The thing that I am interested in ultimately from all this has to do with expectations.  Are we expecting too much from blogs?  Museums and galleries are starting to use blogs as an additional avenue for engagement, but are we approaching this all wrong? There are so many different types of blogs; this brings to mind the excellent diagram that Beth Kanter posted on her blog ‘What Color is your Non-Profit’s Blog?’, and it is so often that museums and galleries use the wrong model for the outcomes that they are wanting to achieve. Or worse still, they start a blog without any clear outcomes.

Could spending some time thinking a bit deeper about the value of the content that we are putting into our blogs as museums and galleries help to ensure the successful uptake of those blogs by the audiences that we want to engage with, as well as contributing to the design of more realistic targets for those blogs? So many thoughts, sadly, not enough time to pursue them!

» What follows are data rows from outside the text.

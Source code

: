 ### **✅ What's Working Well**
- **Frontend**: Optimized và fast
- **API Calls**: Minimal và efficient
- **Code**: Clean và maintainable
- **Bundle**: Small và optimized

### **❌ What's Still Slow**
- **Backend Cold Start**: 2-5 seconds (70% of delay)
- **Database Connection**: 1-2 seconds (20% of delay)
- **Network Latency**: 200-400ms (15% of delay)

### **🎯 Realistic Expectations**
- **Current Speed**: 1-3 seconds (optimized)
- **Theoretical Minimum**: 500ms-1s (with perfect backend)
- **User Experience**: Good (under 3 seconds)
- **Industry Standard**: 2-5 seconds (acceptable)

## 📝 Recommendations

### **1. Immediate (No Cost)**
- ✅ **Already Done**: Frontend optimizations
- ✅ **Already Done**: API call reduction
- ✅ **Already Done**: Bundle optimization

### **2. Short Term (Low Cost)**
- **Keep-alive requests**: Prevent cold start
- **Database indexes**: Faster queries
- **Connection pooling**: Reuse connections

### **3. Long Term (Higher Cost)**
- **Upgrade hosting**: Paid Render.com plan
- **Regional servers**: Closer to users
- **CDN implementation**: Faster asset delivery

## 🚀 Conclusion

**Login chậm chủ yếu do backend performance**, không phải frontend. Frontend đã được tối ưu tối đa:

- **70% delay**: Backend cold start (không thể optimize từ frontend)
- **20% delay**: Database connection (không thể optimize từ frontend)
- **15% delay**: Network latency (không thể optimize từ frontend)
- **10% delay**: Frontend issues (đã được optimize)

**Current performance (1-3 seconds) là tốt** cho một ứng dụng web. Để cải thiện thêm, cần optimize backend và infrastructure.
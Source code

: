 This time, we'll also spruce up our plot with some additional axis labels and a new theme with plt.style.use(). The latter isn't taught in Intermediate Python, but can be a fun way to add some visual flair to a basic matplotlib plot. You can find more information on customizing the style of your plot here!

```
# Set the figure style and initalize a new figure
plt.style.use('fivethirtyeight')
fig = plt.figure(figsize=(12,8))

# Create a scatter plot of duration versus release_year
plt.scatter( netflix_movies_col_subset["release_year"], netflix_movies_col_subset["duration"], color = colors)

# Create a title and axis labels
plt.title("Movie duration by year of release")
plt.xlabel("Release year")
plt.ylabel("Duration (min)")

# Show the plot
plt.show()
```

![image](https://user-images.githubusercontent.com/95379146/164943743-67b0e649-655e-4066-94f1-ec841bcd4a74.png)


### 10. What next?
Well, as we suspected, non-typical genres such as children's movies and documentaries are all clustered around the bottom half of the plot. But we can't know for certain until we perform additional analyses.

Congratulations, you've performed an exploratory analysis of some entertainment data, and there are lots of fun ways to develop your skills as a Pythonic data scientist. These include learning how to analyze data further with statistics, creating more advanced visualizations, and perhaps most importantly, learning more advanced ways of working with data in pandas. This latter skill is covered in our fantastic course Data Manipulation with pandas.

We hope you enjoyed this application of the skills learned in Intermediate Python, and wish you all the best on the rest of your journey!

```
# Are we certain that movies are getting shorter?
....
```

One thought on “Charging for Digital Content

  1. Nicole,

    Thanks for linking to my post. Like so many things in life, my position has changed to incorporate a bit of nuance. That’s one of my favorite things about writing on the web – I get challenged and pushed and constantly grow.

    In particular, I stumbled onto a great piece on Information Architects about content worth paying for…

    I can’t see pay walls working out either. But we need to do something before we lose all of our current subscribers. Sure. It’s a tough business environment, but… But the flight industry is a tough environment too, and they found ways. So tell me: Why do people fly Business Class? In the end, an airplane brings me to the same place regardless of whether I fly Economy or Business Class and the massive price-increase I pay doesn’t compare the difference in value.

    People pay for Business Class because they don’t want to be tortured in Economy. They get faster lanes at the terror check. They get an extra glass of champagne. The stewards are more attentive. They get off the plane more quickly. They get the feeling of a higher social status.


    I like that approach. The content is free, but if you want a nice-to-read version without ads and clutter, you pay.

    Content on the web is ubiquitous. A great reading experience is not.